DATA FOR THE TASK:
======

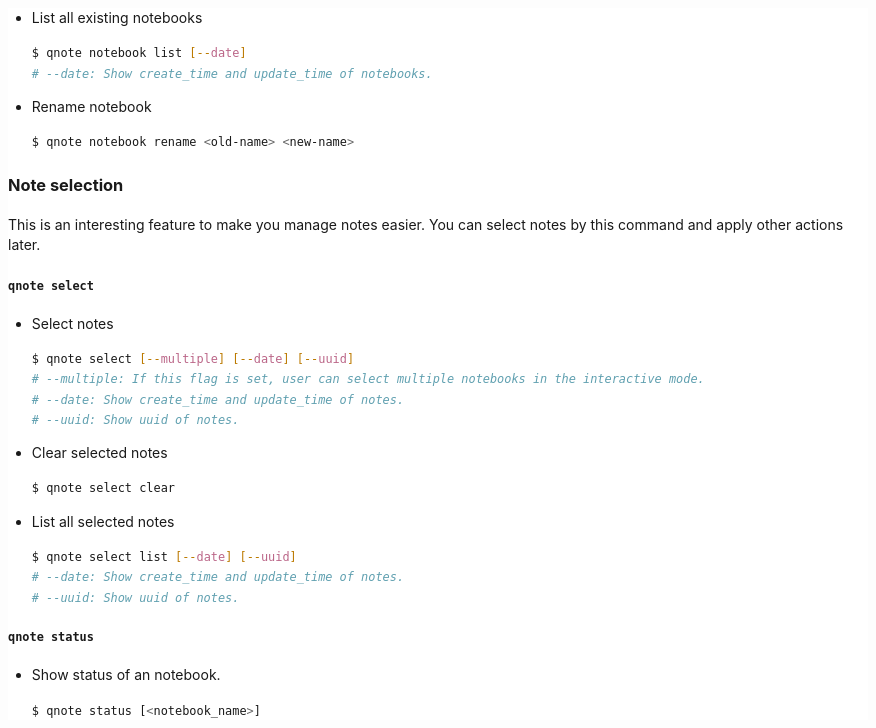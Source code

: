 - List all existing notebooks
    ```bash
    $ qnote notebook list [--date]
    # --date: Show create_time and update_time of notebooks.
    ```

- Rename notebook
    ```bash
    $ qnote notebook rename <old-name> <new-name>
    ```


### Note selection
This is an interesting feature to make you manage notes easier. You can select notes by this command and apply other actions later.

#### `qnote select`
- Select notes
    ```bash
    $ qnote select [--multiple] [--date] [--uuid]
    # --multiple: If this flag is set, user can select multiple notebooks in the interactive mode.
    # --date: Show create_time and update_time of notes.
    # --uuid: Show uuid of notes.
    ```

- Clear selected notes
    ```bash
    $ qnote select clear
    ```

- List all selected notes
    ```bash
    $ qnote select list [--date] [--uuid]
    # --date: Show create_time and update_time of notes.
    # --uuid: Show uuid of notes.
    ```

#### `qnote status`
- Show status of an notebook.
    ```bash
    $ qnote status [<notebook_name>]
    ```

======

WHAT TO PRODUCE:
Whichever lines of the material hold the word "notes", find and copy them.

EXERCISE ANSWER:
This is an interesting feature to make you manage notes easier. You can select notes by this command and apply other actions later.
- Select notes
    # --date: Show create_time and update_time of notes.
    # --uuid: Show uuid of notes.
- Clear selected notes
- List all selected notes
    # --date: Show create_time and update_time of notes.
    # --uuid: Show uuid of notes.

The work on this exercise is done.